ASSIGNED TASK ::
Transcribe the data that follows without changing a word, and omit the pictures.

__________________________________________________

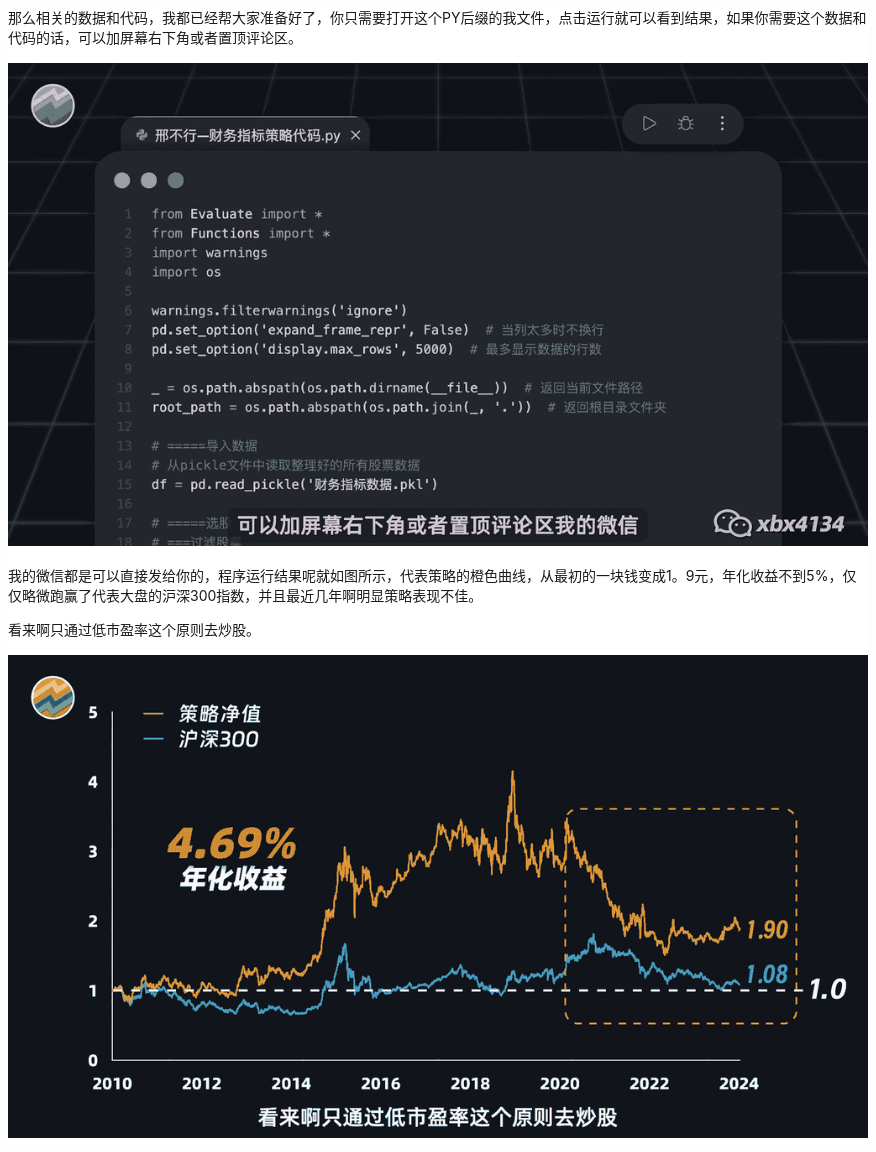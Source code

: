 那么相关的数据和代码，我都已经帮大家准备好了，你只需要打开这个PY后缀的我文件，点击运行就可以看到结果，如果你需要这个数据和代码的话，可以加屏幕右下角或者置顶评论区。



![](img/ed1317dbaec3c04c6eb0b57743f80624_39.png)

我的微信都是可以直接发给你的，程序运行结果呢就如图所示，代表策略的橙色曲线，从最初的一块钱变成1。9元，年化收益不到5%，仅仅略微跑赢了代表大盘的沪深300指数，并且最近几年啊明显策略表现不佳。

看来啊只通过低市盈率这个原则去炒股。

![](img/ed1317dbaec3c04c6eb0b57743f80624_41.png)
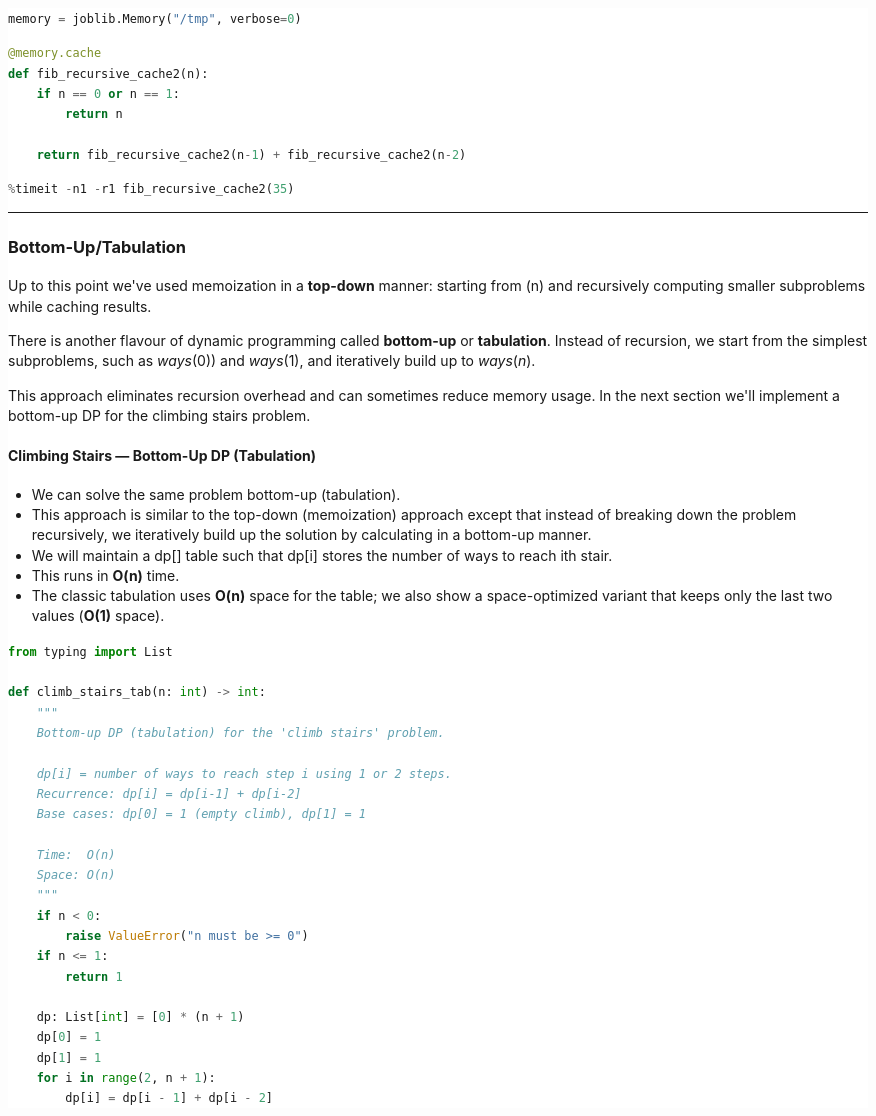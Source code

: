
 ```python
memory = joblib.Memory("/tmp", verbose=0)
```


```python
@memory.cache
def fib_recursive_cache2(n):
    if n == 0 or n == 1:
        return n
    
    return fib_recursive_cache2(n-1) + fib_recursive_cache2(n-2)
```


```python
%timeit -n1 -r1 fib_recursive_cache2(35)
```

---
### Bottom-Up/Tabulation

Up to this point we've used memoization in a **top-down** manner: starting from \(n\) and recursively computing smaller subproblems while caching results.

There is another flavour of dynamic programming called **bottom-up** or **tabulation**. Instead of recursion, we start from the simplest subproblems, such as $ways(0)$) and $ways(1)$, and iteratively build up to $ways(n)$.

This approach eliminates recursion overhead and can sometimes reduce memory usage. In the next section we'll implement a bottom-up DP for the climbing stairs problem.


#### Climbing Stairs — Bottom-Up DP (Tabulation)

- We can solve the same problem bottom-up (tabulation).
- This approach is similar to the top-down (memoization) approach except that instead of breaking down the problem recursively, we iteratively build up the solution by calculating in a bottom-up manner.
- We will maintain a dp[] table such that dp[i] stores the number of ways to reach ith stair.
- This runs in **O(n)** time.
- The classic tabulation uses **O(n)** space for the table; we also show a space-optimized variant that keeps only the last two values (**O(1)** space).


```python
from typing import List

def climb_stairs_tab(n: int) -> int:
    """
    Bottom-up DP (tabulation) for the 'climb stairs' problem.

    dp[i] = number of ways to reach step i using 1 or 2 steps.
    Recurrence: dp[i] = dp[i-1] + dp[i-2]
    Base cases: dp[0] = 1 (empty climb), dp[1] = 1

    Time:  O(n)
    Space: O(n)
    """
    if n < 0:
        raise ValueError("n must be >= 0")
    if n <= 1:
        return 1

    dp: List[int] = [0] * (n + 1)
    dp[0] = 1
    dp[1] = 1
    for i in range(2, n + 1):
        dp[i] = dp[i - 1] + dp[i - 2]
```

__________________________________________________

EXPECTED OUTPUT ::
Source code

: 那么相关的数据和代码，我都已经帮大家准备好了，你只需要打开这个PY后缀的我文件，点击运行就可以看到结果，如果你需要这个数据和代码的话，可以加屏幕右下角或者置顶评论区。



![](img/ed1317dbaec3c04c6eb0b57743f80624_39.png)

我的微信都是可以直接发给你的，程序运行结果呢就如图所示，代表策略的橙色曲线，从最初的一块钱变成1。9元，年化收益不到5%，仅仅略微跑赢了代表大盘的沪深300指数，并且最近几年啊明显策略表现不佳。

看来啊只通过低市盈率这个原则去炒股。

![](img/ed1317dbaec3c04c6eb0b57743f80624_41.png)
Source code

:
 ```python
memory = joblib.Memory("/tmp", verbose=0)
```


```python
@memory.cache
def fib_recursive_cache2(n):
    if n == 0 or n == 1:
        return n
    
    return fib_recursive_cache2(n-1) + fib_recursive_cache2(n-2)
```


```python
%timeit -n1 -r1 fib_recursive_cache2(35)
```

---
### Bottom-Up/Tabulation

Up to this point we've used memoization in a **top-down** manner: starting from \(n\) and recursively computing smaller subproblems while caching results.

There is another flavour of dynamic programming called **bottom-up** or **tabulation**. Instead of recursion, we start from the simplest subproblems, such as $ways(0)$) and $ways(1)$, and iteratively build up to $ways(n)$.

This approach eliminates recursion overhead and can sometimes reduce memory usage. In the next section we'll implement a bottom-up DP for the climbing stairs problem.


#### Climbing Stairs — Bottom-Up DP (Tabulation)

- We can solve the same problem bottom-up (tabulation).
- This approach is similar to the top-down (memoization) approach except that instead of breaking down the problem recursively, we iteratively build up the solution by calculating in a bottom-up manner.
- We will maintain a dp[] table such that dp[i] stores the number of ways to reach ith stair.
- This runs in **O(n)** time.
- The classic tabulation uses **O(n)** space for the table; we also show a space-optimized variant that keeps only the last two values (**O(1)** space).


```python
from typing import List

def climb_stairs_tab(n: int) -> int:
    """
    Bottom-up DP (tabulation) for the 'climb stairs' problem.

    dp[i] = number of ways to reach step i using 1 or 2 steps.
    Recurrence: dp[i] = dp[i-1] + dp[i-2]
    Base cases: dp[0] = 1 (empty climb), dp[1] = 1

    Time:  O(n)
    Space: O(n)
    """
    if n < 0:
        raise ValueError("n must be >= 0")
    if n <= 1:
        return 1

    dp: List[int] = [0] * (n + 1)
    dp[0] = 1
    dp[1] = 1
    for i in range(2, n + 1):
        dp[i] = dp[i - 1] + dp[i - 2]
```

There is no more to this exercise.